Data for this task: Begin
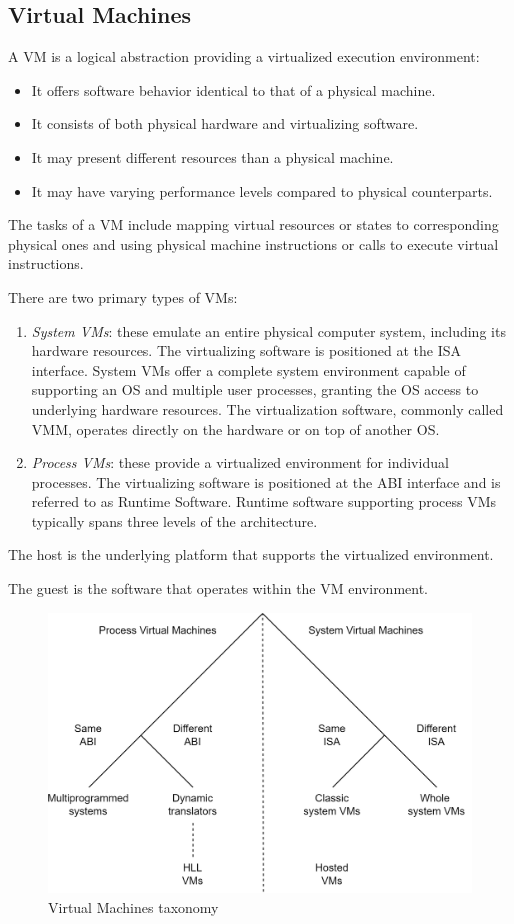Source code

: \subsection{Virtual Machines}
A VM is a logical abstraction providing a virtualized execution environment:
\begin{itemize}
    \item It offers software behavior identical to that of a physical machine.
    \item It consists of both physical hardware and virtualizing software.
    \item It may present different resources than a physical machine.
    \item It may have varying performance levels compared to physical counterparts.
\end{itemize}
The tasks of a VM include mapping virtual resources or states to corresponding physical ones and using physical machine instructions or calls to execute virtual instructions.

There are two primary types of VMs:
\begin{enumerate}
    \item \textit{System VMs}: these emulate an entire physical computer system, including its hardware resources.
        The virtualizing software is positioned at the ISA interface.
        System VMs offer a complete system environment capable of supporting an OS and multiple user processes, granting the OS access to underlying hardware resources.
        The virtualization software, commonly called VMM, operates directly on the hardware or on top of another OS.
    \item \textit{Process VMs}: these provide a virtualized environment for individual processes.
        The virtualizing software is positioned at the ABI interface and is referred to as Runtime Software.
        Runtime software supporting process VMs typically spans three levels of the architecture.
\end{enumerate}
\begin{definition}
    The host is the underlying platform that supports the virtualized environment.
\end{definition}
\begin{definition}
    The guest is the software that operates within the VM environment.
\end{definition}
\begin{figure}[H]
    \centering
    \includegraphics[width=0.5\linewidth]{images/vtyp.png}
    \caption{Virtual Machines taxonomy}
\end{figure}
Data for this task: End
Data for this task: Begin
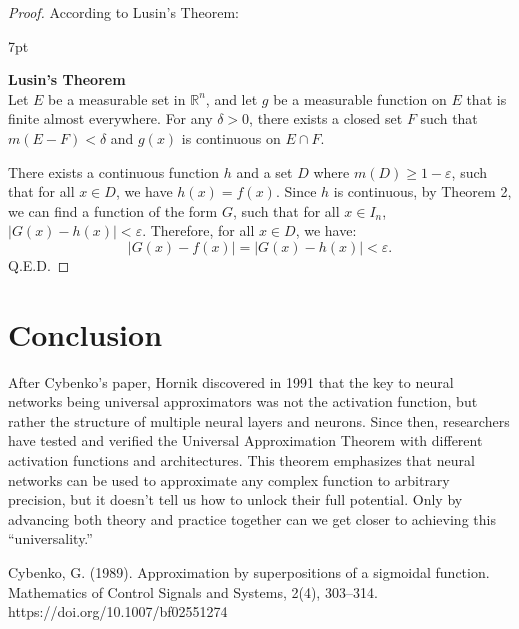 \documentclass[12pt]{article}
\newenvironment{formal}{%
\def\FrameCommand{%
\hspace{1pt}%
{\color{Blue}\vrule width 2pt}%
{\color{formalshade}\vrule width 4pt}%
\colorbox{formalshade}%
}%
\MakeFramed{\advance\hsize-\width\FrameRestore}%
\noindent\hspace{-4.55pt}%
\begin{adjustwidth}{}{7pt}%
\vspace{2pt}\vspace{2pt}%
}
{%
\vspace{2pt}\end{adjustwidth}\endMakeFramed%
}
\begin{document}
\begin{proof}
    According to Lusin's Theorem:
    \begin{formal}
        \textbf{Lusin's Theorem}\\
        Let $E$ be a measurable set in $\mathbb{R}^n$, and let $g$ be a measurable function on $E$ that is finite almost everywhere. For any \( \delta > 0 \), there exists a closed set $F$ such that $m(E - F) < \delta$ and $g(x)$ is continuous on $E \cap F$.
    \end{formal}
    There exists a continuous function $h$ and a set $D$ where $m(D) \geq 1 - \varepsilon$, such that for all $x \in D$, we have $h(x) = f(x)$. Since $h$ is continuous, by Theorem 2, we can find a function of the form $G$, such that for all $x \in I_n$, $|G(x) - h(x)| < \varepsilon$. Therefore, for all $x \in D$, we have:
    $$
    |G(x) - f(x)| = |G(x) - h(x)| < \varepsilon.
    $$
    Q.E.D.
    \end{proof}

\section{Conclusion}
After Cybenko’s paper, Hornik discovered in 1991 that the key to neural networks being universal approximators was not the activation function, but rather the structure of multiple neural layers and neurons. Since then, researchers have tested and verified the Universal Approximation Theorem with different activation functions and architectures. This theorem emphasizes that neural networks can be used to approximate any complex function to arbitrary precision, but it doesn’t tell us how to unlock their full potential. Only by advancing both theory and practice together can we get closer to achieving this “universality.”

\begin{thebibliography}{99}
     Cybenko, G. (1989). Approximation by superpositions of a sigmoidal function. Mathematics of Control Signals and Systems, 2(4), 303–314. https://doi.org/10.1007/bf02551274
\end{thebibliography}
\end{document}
Data for this task: End
Data for this task: Begin
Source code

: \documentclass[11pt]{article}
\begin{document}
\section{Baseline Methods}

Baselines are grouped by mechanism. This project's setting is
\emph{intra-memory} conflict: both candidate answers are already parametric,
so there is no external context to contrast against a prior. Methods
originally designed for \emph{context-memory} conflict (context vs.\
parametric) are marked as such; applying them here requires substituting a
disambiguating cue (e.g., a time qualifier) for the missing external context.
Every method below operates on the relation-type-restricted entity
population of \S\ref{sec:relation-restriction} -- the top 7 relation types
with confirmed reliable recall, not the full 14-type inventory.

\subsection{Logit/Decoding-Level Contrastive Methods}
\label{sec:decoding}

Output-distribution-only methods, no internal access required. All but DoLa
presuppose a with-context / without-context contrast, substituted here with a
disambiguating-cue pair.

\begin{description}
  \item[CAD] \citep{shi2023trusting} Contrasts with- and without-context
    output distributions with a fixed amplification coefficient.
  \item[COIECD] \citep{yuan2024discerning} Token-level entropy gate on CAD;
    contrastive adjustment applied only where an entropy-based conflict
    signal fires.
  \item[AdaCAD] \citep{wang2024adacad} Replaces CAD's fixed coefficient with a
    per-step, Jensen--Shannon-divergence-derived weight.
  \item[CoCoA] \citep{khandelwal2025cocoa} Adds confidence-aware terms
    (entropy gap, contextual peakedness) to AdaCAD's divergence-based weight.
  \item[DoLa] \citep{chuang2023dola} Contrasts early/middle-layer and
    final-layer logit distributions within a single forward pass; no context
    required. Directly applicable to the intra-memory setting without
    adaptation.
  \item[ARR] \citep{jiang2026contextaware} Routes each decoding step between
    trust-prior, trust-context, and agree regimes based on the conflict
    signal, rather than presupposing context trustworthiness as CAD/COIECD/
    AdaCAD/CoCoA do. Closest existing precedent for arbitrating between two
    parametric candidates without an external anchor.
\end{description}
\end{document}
Data for this task: End
Problem to work on: Working from the material above, retype exactly the lines from the one with "Adds confidence-aware terms" through the one with "trust-prior, trust-context, and", both included, and only those lines.

Written answer:
  \item[CoCoA] \citep{khandelwal2025cocoa} Adds confidence-aware terms
    (entropy gap, contextual peakedness) to AdaCAD's divergence-based weight.
  \item[DoLa] \citep{chuang2023dola} Contrasts early/middle-layer and
    final-layer logit distributions within a single forward pass; no context
    required. Directly applicable to the intra-memory setting without
    adaptation.
  \item[ARR] \citep{jiang2026contextaware} Routes each decoding step between
    trust-prior, trust-context, and agree regimes based on the conflict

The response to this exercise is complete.